____ Supplied records

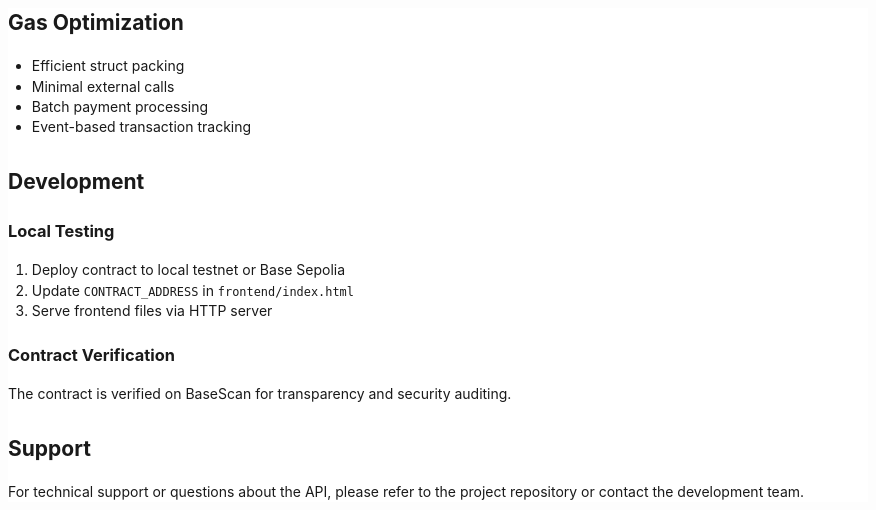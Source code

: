 ## Gas Optimization

- Efficient struct packing
- Minimal external calls
- Batch payment processing
- Event-based transaction tracking

## Development

### Local Testing

1. Deploy contract to local testnet or Base Sepolia
2. Update `CONTRACT_ADDRESS` in `frontend/index.html`
3. Serve frontend files via HTTP server

### Contract Verification

The contract is verified on BaseScan for transparency and security auditing.

## Support

For technical support or questions about the API, please refer to the project repository or contact the development team.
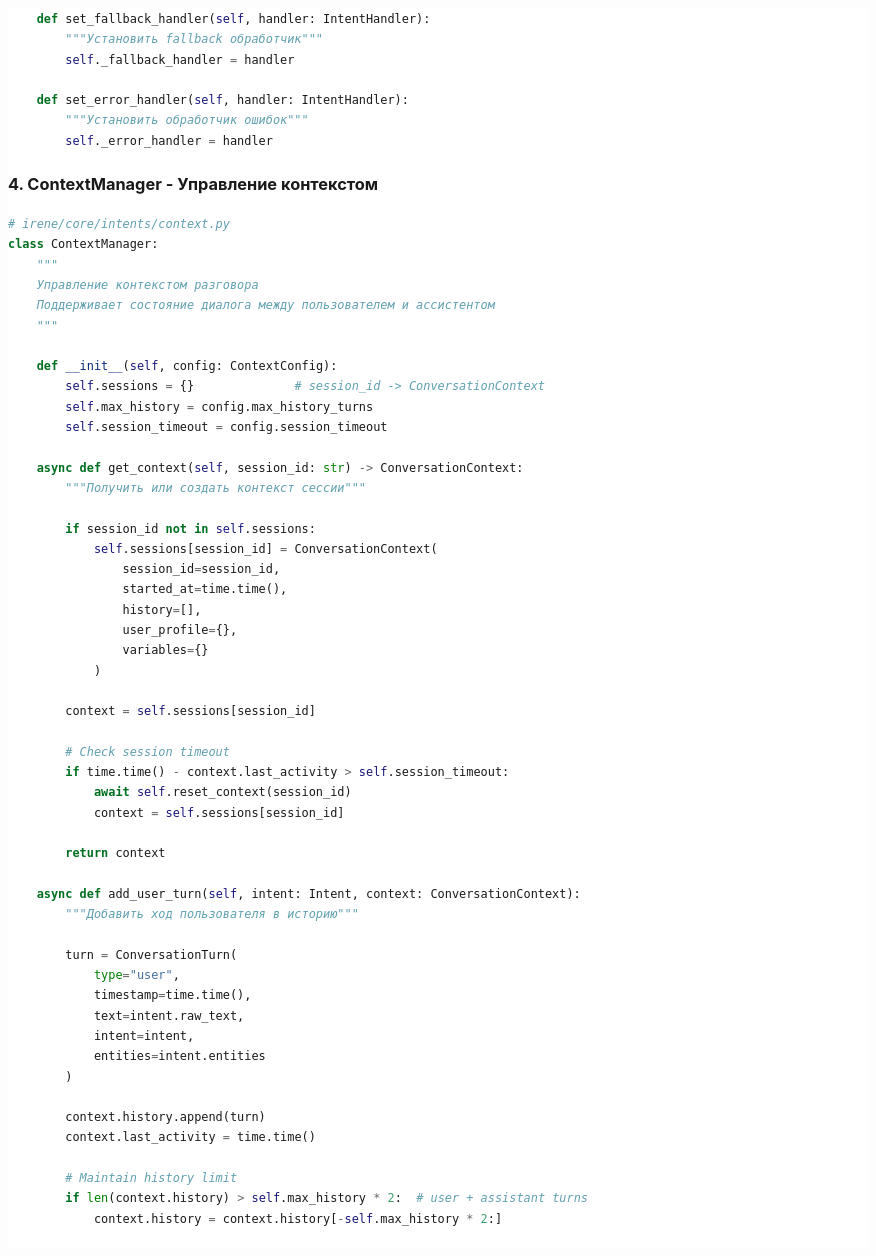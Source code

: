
 ```python
    def set_fallback_handler(self, handler: IntentHandler):
        """Установить fallback обработчик"""
        self._fallback_handler = handler
        
    def set_error_handler(self, handler: IntentHandler):
        """Установить обработчик ошибок"""
        self._error_handler = handler
```

### 4. ContextManager - Управление контекстом

```python
# irene/core/intents/context.py
class ContextManager:
    """
    Управление контекстом разговора
    Поддерживает состояние диалога между пользователем и ассистентом
    """
    
    def __init__(self, config: ContextConfig):
        self.sessions = {}              # session_id -> ConversationContext
        self.max_history = config.max_history_turns
        self.session_timeout = config.session_timeout
        
    async def get_context(self, session_id: str) -> ConversationContext:
        """Получить или создать контекст сессии"""
        
        if session_id not in self.sessions:
            self.sessions[session_id] = ConversationContext(
                session_id=session_id,
                started_at=time.time(),
                history=[],
                user_profile={},
                variables={}
            )
            
        context = self.sessions[session_id]
        
        # Check session timeout
        if time.time() - context.last_activity > self.session_timeout:
            await self.reset_context(session_id)
            context = self.sessions[session_id]
            
        return context
        
    async def add_user_turn(self, intent: Intent, context: ConversationContext):
        """Добавить ход пользователя в историю"""
        
        turn = ConversationTurn(
            type="user",
            timestamp=time.time(),
            text=intent.raw_text,
            intent=intent,
            entities=intent.entities
        )
        
        context.history.append(turn)
        context.last_activity = time.time()
        
        # Maintain history limit
        if len(context.history) > self.max_history * 2:  # user + assistant turns
            context.history = context.history[-self.max_history * 2:]
            
```
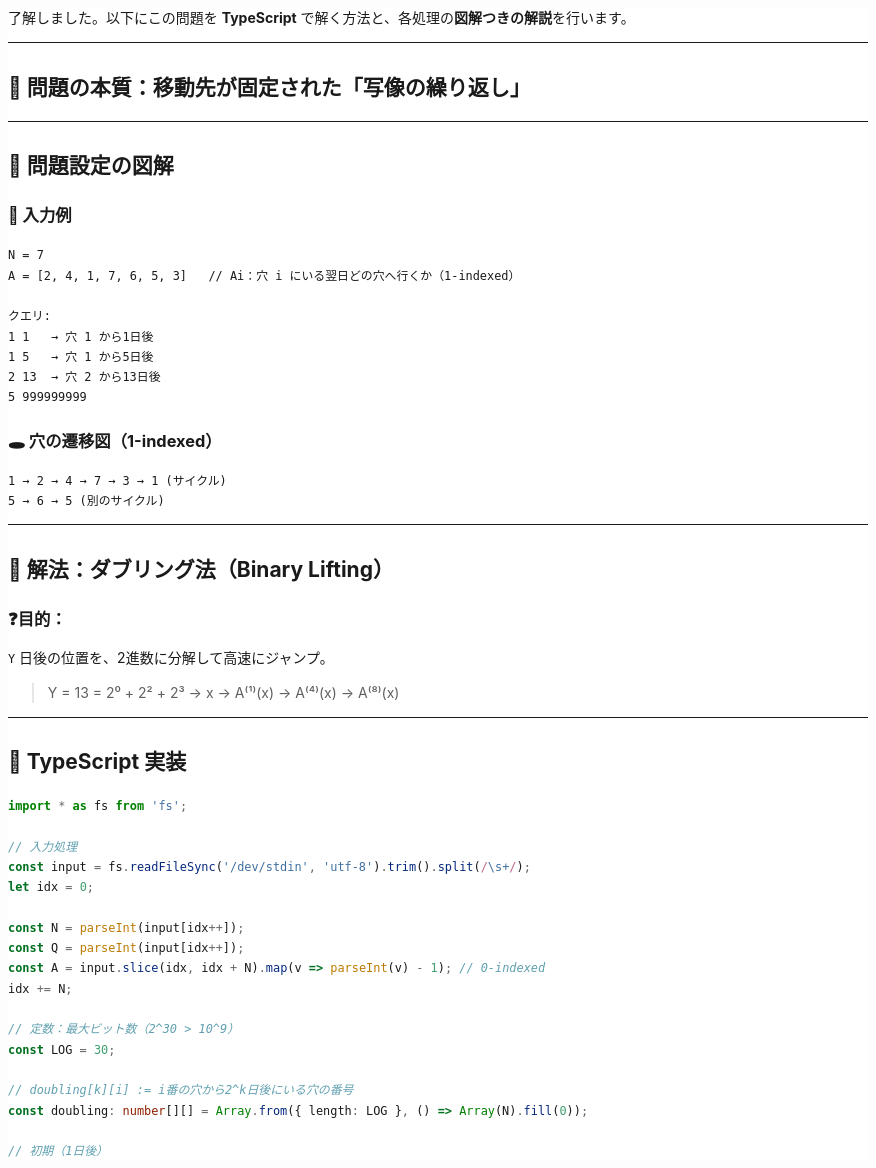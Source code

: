 了解しました。以下にこの問題を **TypeScript** で解く方法と、各処理の**図解つきの解説**を行います。

---

## 🔁 問題の本質：移動先が固定された「写像の繰り返し」

---

## 🌱 問題設定の図解

### 🔢 入力例

```
N = 7
A = [2, 4, 1, 7, 6, 5, 3]   // Ai：穴 i にいる翌日どの穴へ行くか（1-indexed）

クエリ:
1 1   → 穴 1 から1日後
1 5   → 穴 1 から5日後
2 13  → 穴 2 から13日後
5 999999999
```

### 🕳️ 穴の遷移図（1-indexed）

```
1 → 2 → 4 → 7 → 3 → 1 (サイクル)
5 → 6 → 5 (別のサイクル)
```

---

## 🧠 解法：**ダブリング法（Binary Lifting）**

### ❓目的：

`Y` 日後の位置を、2進数に分解して高速にジャンプ。

> Y = 13 = 2⁰ + 2² + 2³ →
> x → A⁽¹⁾(x) → A⁽⁴⁾(x) → A⁽⁸⁾(x)

---

## 🔧 TypeScript 実装

```ts
import * as fs from 'fs';

// 入力処理
const input = fs.readFileSync('/dev/stdin', 'utf-8').trim().split(/\s+/);
let idx = 0;

const N = parseInt(input[idx++]);
const Q = parseInt(input[idx++]);
const A = input.slice(idx, idx + N).map(v => parseInt(v) - 1); // 0-indexed
idx += N;

// 定数：最大ビット数（2^30 > 10^9）
const LOG = 30;

// doubling[k][i] := i番の穴から2^k日後にいる穴の番号
const doubling: number[][] = Array.from({ length: LOG }, () => Array(N).fill(0));

// 初期（1日後）
```
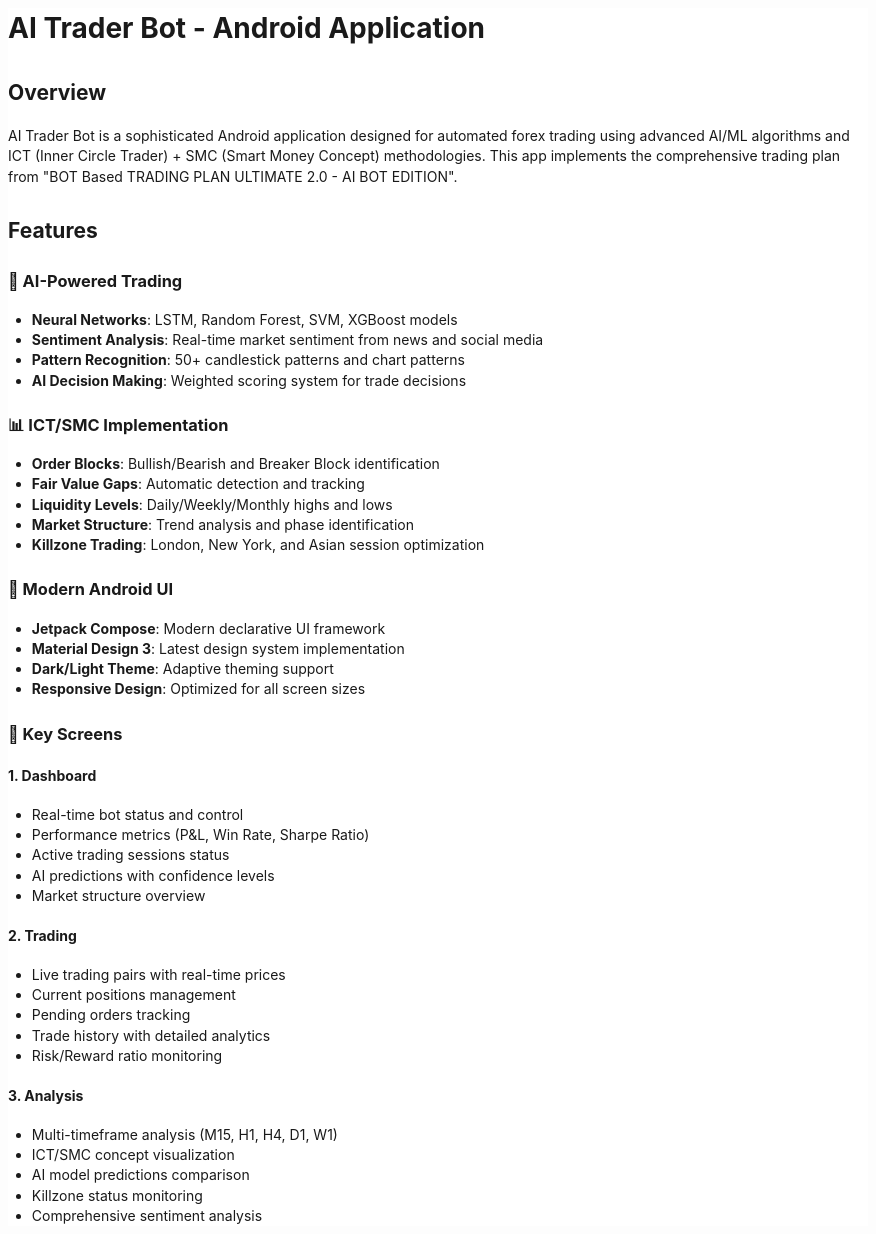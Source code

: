 # AI Trader Bot - Android Application

## Overview

AI Trader Bot is a sophisticated Android application designed for automated forex trading using advanced AI/ML algorithms and ICT (Inner Circle Trader) + SMC (Smart Money Concept) methodologies. This app implements the comprehensive trading plan from "BOT Based TRADING PLAN ULTIMATE 2.0 - AI BOT EDITION".

## Features

### 🤖 AI-Powered Trading
- **Neural Networks**: LSTM, Random Forest, SVM, XGBoost models
- **Sentiment Analysis**: Real-time market sentiment from news and social media
- **Pattern Recognition**: 50+ candlestick patterns and chart patterns
- **AI Decision Making**: Weighted scoring system for trade decisions

### 📊 ICT/SMC Implementation
- **Order Blocks**: Bullish/Bearish and Breaker Block identification
- **Fair Value Gaps**: Automatic detection and tracking
- **Liquidity Levels**: Daily/Weekly/Monthly highs and lows
- **Market Structure**: Trend analysis and phase identification
- **Killzone Trading**: London, New York, and Asian session optimization

### 📱 Modern Android UI
- **Jetpack Compose**: Modern declarative UI framework
- **Material Design 3**: Latest design system implementation
- **Dark/Light Theme**: Adaptive theming support
- **Responsive Design**: Optimized for all screen sizes

### 🎯 Key Screens

#### 1. Dashboard
- Real-time bot status and control
- Performance metrics (P&L, Win Rate, Sharpe Ratio)
- Active trading sessions status
- AI predictions with confidence levels
- Market structure overview

#### 2. Trading
- Live trading pairs with real-time prices
- Current positions management
- Pending orders tracking
- Trade history with detailed analytics
- Risk/Reward ratio monitoring

#### 3. Analysis
- Multi-timeframe analysis (M15, H1, H4, D1, W1)
- ICT/SMC concept visualization
- AI model predictions comparison
- Killzone status monitoring
- Comprehensive sentiment analysis
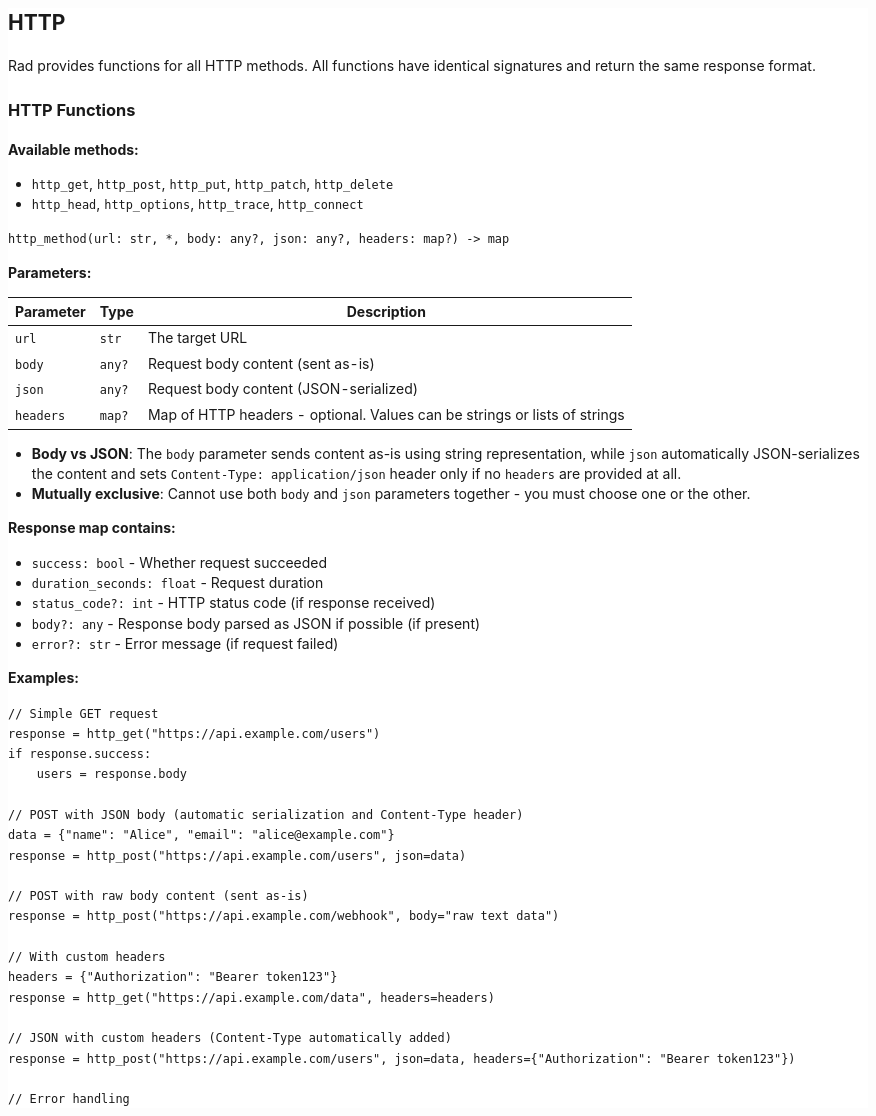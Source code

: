 ## HTTP

Rad provides functions for all HTTP methods. All functions have identical signatures and return the same response
format.

### HTTP Functions

**Available methods:**

- `http_get`, `http_post`, `http_put`, `http_patch`, `http_delete`
- `http_head`, `http_options`, `http_trace`, `http_connect`

```rad
http_method(url: str, *, body: any?, json: any?, headers: map?) -> map
```

**Parameters:**

| Parameter | Type   | Description                                                               |
|-----------|--------|---------------------------------------------------------------------------|
| `url`     | `str`  | The target URL                                                            |
| `body`    | `any?` | Request body content (sent as-is)                                         |
| `json`    | `any?` | Request body content (JSON-serialized)                                    |
| `headers` | `map?` | Map of HTTP headers - optional. Values can be strings or lists of strings |

- **Body vs JSON**: The `body` parameter sends content as-is using string representation, while `json` automatically
  JSON-serializes the content and sets `Content-Type: application/json` header only if no `headers` are provided at all.
- **Mutually exclusive**: Cannot use both `body` and `json` parameters together - you must choose one or the other.

**Response map contains:**

- `success: bool` - Whether request succeeded
- `duration_seconds: float` - Request duration
- `status_code?: int` - HTTP status code (if response received)
- `body?: any` - Response body parsed as JSON if possible (if present)
- `error?: str` - Error message (if request failed)

**Examples:**

```rad
// Simple GET request
response = http_get("https://api.example.com/users")
if response.success:
    users = response.body

// POST with JSON body (automatic serialization and Content-Type header)
data = {"name": "Alice", "email": "alice@example.com"}
response = http_post("https://api.example.com/users", json=data)

// POST with raw body content (sent as-is)
response = http_post("https://api.example.com/webhook", body="raw text data")

// With custom headers
headers = {"Authorization": "Bearer token123"}
response = http_get("https://api.example.com/data", headers=headers)

// JSON with custom headers (Content-Type automatically added)
response = http_post("https://api.example.com/users", json=data, headers={"Authorization": "Bearer token123"})

// Error handling
```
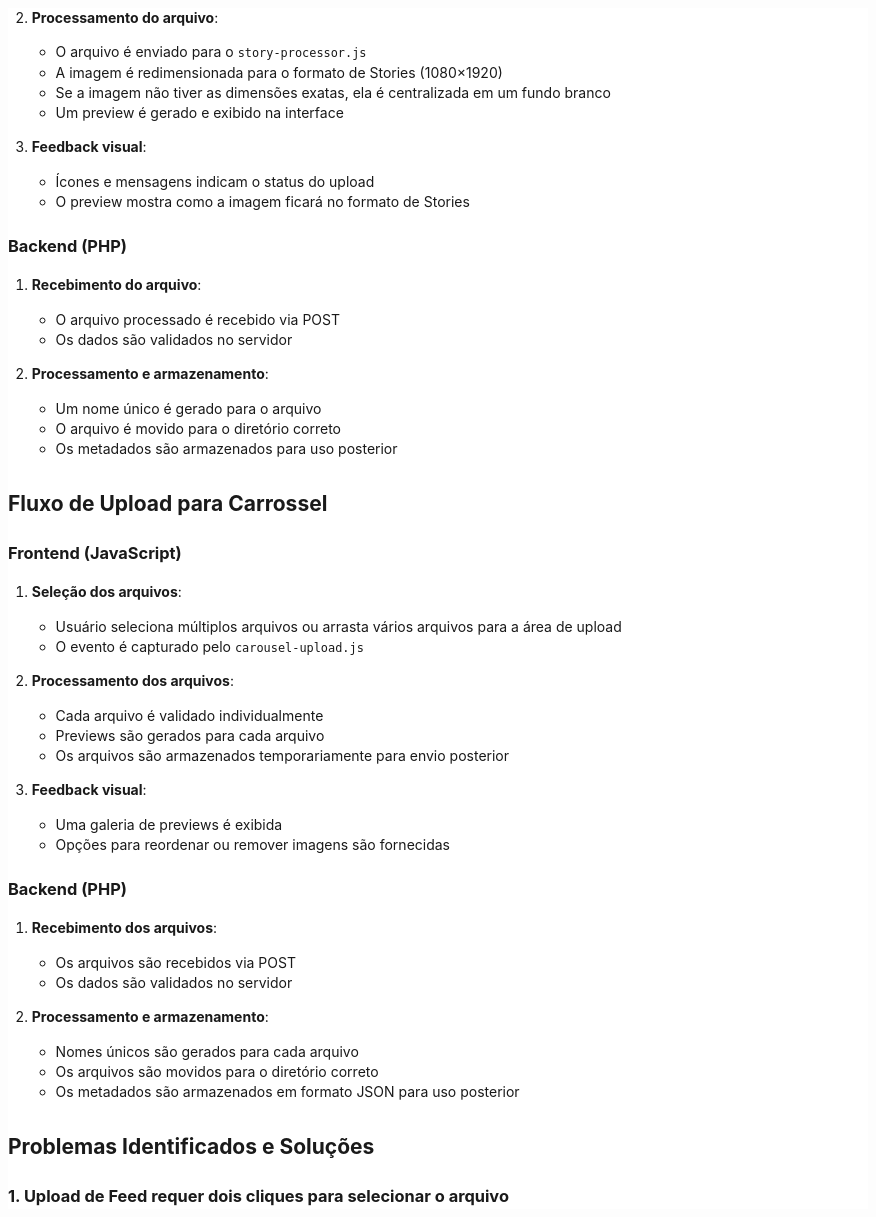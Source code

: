 2. **Processamento do arquivo**:
   - O arquivo é enviado para o `story-processor.js`
   - A imagem é redimensionada para o formato de Stories (1080×1920)
   - Se a imagem não tiver as dimensões exatas, ela é centralizada em um fundo branco
   - Um preview é gerado e exibido na interface

3. **Feedback visual**:
   - Ícones e mensagens indicam o status do upload
   - O preview mostra como a imagem ficará no formato de Stories

### Backend (PHP)

1. **Recebimento do arquivo**:
   - O arquivo processado é recebido via POST
   - Os dados são validados no servidor

2. **Processamento e armazenamento**:
   - Um nome único é gerado para o arquivo
   - O arquivo é movido para o diretório correto
   - Os metadados são armazenados para uso posterior

## Fluxo de Upload para Carrossel

### Frontend (JavaScript)

1. **Seleção dos arquivos**:
   - Usuário seleciona múltiplos arquivos ou arrasta vários arquivos para a área de upload
   - O evento é capturado pelo `carousel-upload.js`

2. **Processamento dos arquivos**:
   - Cada arquivo é validado individualmente
   - Previews são gerados para cada arquivo
   - Os arquivos são armazenados temporariamente para envio posterior

3. **Feedback visual**:
   - Uma galeria de previews é exibida
   - Opções para reordenar ou remover imagens são fornecidas

### Backend (PHP)

1. **Recebimento dos arquivos**:
   - Os arquivos são recebidos via POST
   - Os dados são validados no servidor

2. **Processamento e armazenamento**:
   - Nomes únicos são gerados para cada arquivo
   - Os arquivos são movidos para o diretório correto
   - Os metadados são armazenados em formato JSON para uso posterior

## Problemas Identificados e Soluções

### 1. Upload de Feed requer dois cliques para selecionar o arquivo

________

:: Brief ::
Search the entries for the word "Recebimento" and copy every line that has it.

:: Completed task ::
1. **Recebimento do arquivo**:
1. **Recebimento dos arquivos**:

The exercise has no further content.